Exercise data START
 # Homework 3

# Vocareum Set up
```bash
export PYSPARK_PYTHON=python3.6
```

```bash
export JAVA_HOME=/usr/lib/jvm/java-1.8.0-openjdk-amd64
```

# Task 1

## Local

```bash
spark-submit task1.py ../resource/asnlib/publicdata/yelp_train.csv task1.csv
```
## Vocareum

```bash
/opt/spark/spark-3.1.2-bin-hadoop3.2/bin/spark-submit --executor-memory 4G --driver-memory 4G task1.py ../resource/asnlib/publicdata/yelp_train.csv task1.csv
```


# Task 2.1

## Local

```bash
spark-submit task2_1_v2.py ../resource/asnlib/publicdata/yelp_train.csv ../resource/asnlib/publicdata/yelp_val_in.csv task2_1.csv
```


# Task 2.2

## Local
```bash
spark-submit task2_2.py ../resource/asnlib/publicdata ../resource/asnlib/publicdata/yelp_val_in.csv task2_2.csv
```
Exercise data END
Exercise data START
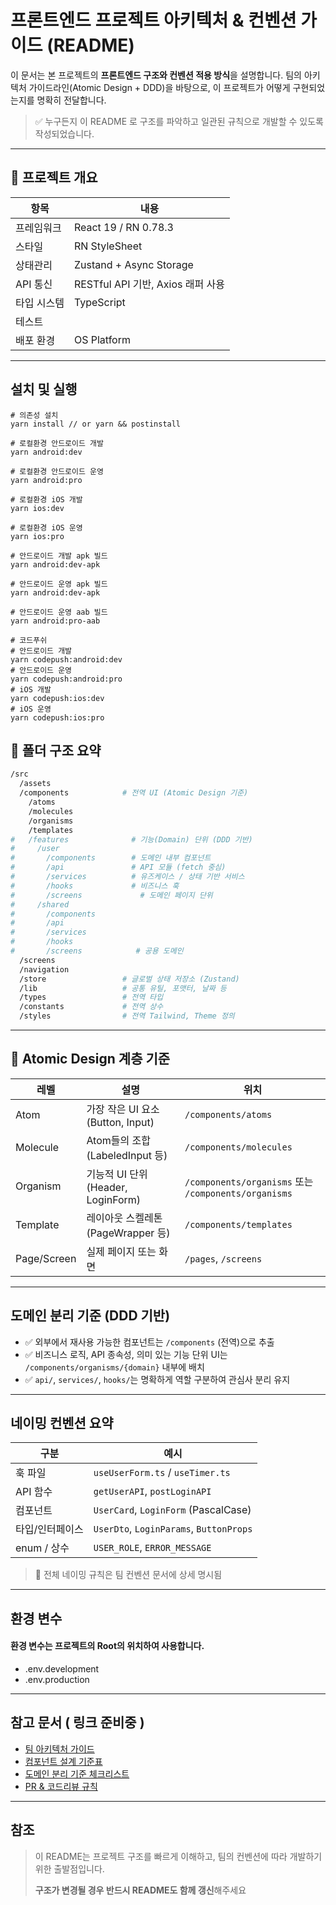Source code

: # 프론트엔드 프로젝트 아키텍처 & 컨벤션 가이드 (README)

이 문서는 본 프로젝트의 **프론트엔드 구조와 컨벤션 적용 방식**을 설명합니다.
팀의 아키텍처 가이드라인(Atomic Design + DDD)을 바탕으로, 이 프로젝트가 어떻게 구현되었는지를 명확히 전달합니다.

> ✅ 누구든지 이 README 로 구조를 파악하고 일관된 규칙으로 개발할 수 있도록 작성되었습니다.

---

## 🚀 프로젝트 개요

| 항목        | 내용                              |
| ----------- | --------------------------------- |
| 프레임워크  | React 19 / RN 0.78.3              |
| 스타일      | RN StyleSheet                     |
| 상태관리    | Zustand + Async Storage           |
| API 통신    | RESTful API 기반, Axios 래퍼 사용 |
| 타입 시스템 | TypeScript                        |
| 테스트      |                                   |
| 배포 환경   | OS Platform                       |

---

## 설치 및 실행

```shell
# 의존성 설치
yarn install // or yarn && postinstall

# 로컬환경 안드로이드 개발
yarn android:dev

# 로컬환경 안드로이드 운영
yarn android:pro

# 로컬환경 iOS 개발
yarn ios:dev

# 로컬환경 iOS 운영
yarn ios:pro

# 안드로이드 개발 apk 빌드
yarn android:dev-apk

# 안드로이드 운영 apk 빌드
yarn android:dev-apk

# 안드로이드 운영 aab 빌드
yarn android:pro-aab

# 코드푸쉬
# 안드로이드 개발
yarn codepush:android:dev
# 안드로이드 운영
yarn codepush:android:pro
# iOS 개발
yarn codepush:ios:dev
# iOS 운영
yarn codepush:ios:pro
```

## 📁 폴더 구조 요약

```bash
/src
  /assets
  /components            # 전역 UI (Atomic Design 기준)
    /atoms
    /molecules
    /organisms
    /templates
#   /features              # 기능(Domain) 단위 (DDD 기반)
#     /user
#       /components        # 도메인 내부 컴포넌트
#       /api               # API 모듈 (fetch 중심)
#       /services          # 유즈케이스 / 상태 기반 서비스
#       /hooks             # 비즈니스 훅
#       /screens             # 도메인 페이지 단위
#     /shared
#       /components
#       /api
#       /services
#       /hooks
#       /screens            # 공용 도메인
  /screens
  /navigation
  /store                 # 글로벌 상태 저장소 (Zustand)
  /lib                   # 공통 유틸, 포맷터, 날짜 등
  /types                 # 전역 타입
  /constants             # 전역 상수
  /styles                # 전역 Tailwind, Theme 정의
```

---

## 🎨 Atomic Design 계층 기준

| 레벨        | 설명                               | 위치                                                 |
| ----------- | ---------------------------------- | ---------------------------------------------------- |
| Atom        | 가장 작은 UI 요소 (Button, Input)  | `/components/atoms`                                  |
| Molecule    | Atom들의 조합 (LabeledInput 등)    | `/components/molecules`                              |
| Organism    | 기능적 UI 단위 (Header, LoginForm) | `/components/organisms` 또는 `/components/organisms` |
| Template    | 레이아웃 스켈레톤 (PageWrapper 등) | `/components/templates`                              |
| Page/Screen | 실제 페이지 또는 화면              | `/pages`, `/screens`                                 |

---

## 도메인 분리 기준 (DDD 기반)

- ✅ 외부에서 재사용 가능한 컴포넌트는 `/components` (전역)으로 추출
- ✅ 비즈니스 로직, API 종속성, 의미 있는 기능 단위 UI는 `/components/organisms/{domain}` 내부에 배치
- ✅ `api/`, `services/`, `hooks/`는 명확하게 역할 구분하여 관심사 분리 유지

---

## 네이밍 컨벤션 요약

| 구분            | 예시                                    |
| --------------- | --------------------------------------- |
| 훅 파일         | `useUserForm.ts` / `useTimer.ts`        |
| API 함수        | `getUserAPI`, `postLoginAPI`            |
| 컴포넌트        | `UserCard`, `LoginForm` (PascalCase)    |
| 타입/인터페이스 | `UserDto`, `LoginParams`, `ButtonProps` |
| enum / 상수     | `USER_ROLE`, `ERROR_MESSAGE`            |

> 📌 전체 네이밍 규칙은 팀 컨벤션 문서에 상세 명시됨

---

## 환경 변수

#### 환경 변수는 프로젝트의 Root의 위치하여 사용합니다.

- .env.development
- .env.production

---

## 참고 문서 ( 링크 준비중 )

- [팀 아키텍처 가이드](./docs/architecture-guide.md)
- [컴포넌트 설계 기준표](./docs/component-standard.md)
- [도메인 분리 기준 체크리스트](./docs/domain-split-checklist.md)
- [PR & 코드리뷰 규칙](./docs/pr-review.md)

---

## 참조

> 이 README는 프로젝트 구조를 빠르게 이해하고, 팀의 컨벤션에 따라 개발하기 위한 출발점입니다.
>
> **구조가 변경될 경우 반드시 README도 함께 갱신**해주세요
Exercise data END
Find the word "screens" in the entries above. Copy every line that has it.

» Answer for the task
#       /screens             # 도메인 페이지 단위
#       /screens            # 공용 도메인
  /screens
| Page/Screen | 실제 페이지 또는 화면              | `/pages`, `/screens`                                 |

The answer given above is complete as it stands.